In every war there exists a behind the scenes force that is for the most part invisible to the public. There are no movies made of this subculture of warriors who quietly train and serve alongside host country forces, but their contribution is enormous, dangerous, and crucial to the hoped for success of the strategic mission. During the Vietnam War Americans served by the thousands in the Military Assistance Command (MACV), advising, and leading the South Vietnamese army. U.S. forces slogged through the jungles and mountains, with American men, in American units, while MACV soldiers did the same thing imbedded with South Vietnamese forces. The stress, and uncertainty of such combat duty was measurably more mentally and emotionally demanding, being in harm’s way with an alien culture whose motives were frequently suspect.
Such has been the duty of American advisers once again in Afghanistan, and Iraq. Appropriately named "The Gray Area", this spooky part of the war where religious fanaticism is capable of turning who you thought were your friends against you in a heartbeat, is a vital element in the chemistry of success in both theaters. The author does a masterful job of illuminating the challenges, and dangers of such duty via his own service performing this critical job. His challenges, frustrations, and affection for his charges are illuminated in his graphic, deadly, and sometimes humorous reflections on the demands placed upon our shadow warriors who face the daily challenges of impacting and directing a culture to a desired end that may or may not be achievable.
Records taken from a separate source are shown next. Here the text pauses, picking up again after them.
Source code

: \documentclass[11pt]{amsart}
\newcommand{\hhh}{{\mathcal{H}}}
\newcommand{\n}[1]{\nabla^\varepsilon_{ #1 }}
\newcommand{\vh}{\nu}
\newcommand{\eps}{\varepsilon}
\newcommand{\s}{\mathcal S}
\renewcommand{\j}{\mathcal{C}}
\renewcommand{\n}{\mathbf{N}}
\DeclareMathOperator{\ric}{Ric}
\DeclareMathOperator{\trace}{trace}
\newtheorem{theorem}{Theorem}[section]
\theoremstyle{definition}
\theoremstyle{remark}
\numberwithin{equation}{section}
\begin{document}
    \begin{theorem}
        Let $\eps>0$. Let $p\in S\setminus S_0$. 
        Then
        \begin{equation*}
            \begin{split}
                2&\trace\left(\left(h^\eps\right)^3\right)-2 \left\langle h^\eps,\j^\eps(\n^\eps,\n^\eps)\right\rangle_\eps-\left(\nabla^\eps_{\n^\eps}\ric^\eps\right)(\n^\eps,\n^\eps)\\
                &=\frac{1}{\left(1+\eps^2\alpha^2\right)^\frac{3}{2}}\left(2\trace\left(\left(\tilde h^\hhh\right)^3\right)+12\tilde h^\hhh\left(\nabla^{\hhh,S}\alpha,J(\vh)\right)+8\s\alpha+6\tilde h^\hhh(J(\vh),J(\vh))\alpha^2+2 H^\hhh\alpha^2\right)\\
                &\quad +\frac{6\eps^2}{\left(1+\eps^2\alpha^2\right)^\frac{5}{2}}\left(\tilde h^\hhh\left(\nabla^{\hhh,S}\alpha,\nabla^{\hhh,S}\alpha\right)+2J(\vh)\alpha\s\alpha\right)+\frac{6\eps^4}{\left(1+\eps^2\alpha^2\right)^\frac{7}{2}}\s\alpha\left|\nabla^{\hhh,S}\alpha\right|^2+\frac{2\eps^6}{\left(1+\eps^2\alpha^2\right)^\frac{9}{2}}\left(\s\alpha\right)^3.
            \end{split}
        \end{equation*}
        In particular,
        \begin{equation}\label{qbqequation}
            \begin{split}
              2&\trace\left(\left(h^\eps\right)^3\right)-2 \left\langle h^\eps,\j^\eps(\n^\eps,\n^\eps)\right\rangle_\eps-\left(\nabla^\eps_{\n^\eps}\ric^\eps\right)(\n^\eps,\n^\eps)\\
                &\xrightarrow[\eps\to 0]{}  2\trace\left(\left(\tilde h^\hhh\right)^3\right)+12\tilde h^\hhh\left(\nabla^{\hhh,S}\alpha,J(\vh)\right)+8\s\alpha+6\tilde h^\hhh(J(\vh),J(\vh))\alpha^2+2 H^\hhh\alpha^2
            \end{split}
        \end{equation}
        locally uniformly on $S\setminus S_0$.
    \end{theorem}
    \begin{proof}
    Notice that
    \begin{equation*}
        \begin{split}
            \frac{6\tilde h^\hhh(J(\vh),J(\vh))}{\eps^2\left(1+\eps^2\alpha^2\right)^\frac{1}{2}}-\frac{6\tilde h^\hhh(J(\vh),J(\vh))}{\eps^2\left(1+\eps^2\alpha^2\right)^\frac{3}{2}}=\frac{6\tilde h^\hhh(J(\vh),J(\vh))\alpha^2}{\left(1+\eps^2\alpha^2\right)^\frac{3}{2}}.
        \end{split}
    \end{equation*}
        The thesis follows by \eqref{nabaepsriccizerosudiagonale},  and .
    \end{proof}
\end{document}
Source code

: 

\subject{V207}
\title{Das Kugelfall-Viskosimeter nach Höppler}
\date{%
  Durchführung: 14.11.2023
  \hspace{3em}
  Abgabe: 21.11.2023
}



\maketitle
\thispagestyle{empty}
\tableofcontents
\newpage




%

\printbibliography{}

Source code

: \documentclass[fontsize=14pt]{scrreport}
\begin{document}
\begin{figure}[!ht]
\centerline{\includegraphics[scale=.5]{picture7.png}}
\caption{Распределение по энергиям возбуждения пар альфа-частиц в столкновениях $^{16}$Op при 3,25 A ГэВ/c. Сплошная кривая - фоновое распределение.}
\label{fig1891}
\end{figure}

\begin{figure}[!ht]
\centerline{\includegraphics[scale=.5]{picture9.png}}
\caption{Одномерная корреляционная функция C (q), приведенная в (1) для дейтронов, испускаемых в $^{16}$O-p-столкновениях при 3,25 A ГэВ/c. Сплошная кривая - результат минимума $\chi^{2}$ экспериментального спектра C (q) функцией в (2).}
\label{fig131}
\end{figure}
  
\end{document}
Reviewed by: Bob Flournoy (2012)
In the Gray Area builds on Seth Folsom s earlier award-winning memoir, The Highway War. In February 2008 Major Folsom was deployed again to Iraq as the leader of a U.S. Marine advisor team embedded with an Iraqi army infantry battalion. The realities of the Marines mission is frankly addressed by Folsom in this new work as he reflects on challenges they and their Iraqi counterparts faced in their struggle to gain control of al-Anbar province. He explores the bonds he formed with his men, the Outlanders, and the tenuous relationships forged between the American and Iraqi soldiers whose cultures were so vastly different. The author creates a compelling picture of the obstacles faced by both as they lived, ate, and fought side-by-side.